O intelectual trabalhou para criar formas de aproximar ciência e a comunidade, por meio de experiências pedagógicas de sucesso. Como consultor do Instituto Socioambiental (ISA), assessorou os povos indígenas do Alto Rio Negro no reencontro de suas etnomatemáticas.

Maurice Jacques Bazin (1934 -2009) nasceu na França e se formou na Escola Politécnica de Paris. Era Ph.D. em física nuclear experimental de altas energias pela Universidade Stanford, nos Estados Unidos; doutor em ciências pela Universidade de Paris; e doutor honorário da Open University, na Inglaterra.

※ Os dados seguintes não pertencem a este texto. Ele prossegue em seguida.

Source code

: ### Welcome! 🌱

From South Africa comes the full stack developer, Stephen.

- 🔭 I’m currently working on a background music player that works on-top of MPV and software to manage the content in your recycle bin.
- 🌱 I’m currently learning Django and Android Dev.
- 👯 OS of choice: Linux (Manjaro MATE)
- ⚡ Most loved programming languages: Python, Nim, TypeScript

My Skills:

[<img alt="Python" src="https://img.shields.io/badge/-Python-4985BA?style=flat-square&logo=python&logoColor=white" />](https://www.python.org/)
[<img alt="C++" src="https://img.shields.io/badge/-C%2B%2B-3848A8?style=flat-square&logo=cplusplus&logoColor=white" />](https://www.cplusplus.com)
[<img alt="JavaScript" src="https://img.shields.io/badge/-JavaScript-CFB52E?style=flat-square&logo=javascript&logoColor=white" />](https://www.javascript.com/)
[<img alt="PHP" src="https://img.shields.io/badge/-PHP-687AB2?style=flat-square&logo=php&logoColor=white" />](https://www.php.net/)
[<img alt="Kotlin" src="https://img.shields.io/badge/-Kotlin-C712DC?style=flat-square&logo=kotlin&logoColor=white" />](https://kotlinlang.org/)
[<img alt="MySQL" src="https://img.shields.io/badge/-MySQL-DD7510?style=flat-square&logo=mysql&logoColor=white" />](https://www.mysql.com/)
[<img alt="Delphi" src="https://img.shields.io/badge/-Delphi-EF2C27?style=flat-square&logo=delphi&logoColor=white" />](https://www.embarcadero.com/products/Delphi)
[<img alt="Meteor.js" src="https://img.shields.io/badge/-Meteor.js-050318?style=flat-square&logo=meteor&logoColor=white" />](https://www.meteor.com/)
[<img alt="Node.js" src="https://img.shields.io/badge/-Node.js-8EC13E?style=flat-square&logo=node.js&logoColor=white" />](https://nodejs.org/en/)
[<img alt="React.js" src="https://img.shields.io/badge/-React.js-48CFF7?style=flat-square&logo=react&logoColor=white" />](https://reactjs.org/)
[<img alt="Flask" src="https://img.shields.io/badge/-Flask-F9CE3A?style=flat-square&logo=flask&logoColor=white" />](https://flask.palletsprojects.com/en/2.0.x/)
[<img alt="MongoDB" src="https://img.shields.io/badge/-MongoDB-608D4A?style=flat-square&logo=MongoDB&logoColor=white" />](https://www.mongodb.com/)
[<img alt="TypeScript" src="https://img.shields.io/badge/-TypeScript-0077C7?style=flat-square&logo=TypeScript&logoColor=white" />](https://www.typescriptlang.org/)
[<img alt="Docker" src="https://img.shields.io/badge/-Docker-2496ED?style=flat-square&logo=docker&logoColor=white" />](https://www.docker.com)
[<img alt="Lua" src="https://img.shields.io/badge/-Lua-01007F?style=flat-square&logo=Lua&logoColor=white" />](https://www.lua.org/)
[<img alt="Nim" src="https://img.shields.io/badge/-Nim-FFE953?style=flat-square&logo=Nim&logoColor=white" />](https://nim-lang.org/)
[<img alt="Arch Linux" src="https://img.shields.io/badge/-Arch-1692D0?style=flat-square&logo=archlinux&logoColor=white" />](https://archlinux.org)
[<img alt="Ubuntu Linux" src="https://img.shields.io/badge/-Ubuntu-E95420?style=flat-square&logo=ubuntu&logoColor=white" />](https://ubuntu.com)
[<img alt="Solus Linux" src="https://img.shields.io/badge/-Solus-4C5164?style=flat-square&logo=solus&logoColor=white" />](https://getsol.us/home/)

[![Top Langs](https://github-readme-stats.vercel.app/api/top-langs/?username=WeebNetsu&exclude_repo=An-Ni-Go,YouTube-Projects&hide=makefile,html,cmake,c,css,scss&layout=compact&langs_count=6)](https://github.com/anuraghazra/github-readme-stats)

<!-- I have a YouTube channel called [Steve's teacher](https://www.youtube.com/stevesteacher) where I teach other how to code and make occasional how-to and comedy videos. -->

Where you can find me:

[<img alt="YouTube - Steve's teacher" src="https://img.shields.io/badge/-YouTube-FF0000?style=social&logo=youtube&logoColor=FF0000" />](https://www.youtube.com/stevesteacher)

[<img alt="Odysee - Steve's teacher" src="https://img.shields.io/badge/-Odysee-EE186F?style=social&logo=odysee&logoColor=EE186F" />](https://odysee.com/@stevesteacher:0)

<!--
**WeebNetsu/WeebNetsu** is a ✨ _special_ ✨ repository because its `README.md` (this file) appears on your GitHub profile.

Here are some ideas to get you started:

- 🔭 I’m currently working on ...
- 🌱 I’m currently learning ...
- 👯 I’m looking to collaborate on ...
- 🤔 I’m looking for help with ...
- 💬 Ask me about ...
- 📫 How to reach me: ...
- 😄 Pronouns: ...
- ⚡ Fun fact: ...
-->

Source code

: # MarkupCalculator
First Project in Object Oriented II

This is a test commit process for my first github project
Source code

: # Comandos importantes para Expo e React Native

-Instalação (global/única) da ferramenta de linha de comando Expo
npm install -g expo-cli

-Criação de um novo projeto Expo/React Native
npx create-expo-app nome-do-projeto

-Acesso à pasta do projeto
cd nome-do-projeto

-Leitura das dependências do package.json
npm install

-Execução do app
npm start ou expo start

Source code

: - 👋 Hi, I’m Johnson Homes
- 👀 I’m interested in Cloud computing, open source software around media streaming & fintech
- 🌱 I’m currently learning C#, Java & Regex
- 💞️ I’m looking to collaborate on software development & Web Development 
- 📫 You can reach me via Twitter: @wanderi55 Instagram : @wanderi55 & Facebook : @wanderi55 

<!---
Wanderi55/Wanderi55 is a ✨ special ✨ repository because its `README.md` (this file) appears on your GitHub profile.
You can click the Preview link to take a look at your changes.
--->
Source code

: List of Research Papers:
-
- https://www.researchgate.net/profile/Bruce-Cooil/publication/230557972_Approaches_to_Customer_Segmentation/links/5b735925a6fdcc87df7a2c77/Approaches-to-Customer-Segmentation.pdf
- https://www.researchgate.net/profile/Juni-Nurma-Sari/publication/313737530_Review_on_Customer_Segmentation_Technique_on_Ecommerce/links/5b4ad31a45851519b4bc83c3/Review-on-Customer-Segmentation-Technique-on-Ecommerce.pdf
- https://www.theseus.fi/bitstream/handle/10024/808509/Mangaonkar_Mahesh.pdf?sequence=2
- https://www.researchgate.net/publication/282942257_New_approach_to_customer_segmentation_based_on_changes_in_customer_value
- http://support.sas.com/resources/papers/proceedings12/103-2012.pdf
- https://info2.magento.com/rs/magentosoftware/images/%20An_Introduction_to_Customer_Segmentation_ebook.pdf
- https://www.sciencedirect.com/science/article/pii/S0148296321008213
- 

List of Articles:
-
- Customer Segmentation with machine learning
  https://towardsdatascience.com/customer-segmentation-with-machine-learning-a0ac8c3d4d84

Ele foi consultor do ISA, colaborando com o Programa Rio Negro. Com os Tuyuka, ajudou a produzir o "Guia para Continuar Pesquisando Nossa Maneira de Medir e Contar", na língua indígena, abordando conceitos matemáticos próprios da etnia.

Dono de interesses múltiplos, Bazin interagiu e participou de diversos projetos socioeducativos bem-sucedidos, a partir de iniciativas participativas, que buscam a distribuição do saber científico usando como ponto de partida situações da vida cotidiana, ao ar livre e em lugares públicos.

Até 1975, foi professor das Universidades de Princeton e Rutgers, nos Estados Unidos. Na décade de 1980 foi para o Rio de Janeiro, depois de dois anos como professor em Portugal, e trabalhou no Departamento de Física da Universidade Católica do Rio de Janeiro, dedicando-se à melhoria do sistema de ensino de física básica.

Foi pioneiro na divulgação científica, sendo um dos idealizadores e fundadores do primeiro museu interativo de Ciências do Rio de Janeiro, Espaço Ciência Viva, em 1983. No mesmo ano, em Campinas (SP), ajudou a tornar realidade o Museu História Viva. Membro do Instituto de Politica Linguistica (IPOL) assessorou o programa de Educação de Jovens e Adultos (EJA) do município de Florianópolis (SC).

Faleceu na tarde da última segunda-feira, 19 de outubro, no Rio de Janeiro, em decorrência de complicações de uma cirurgia cardíaca. Deixa três filhos e uma filha adolescente.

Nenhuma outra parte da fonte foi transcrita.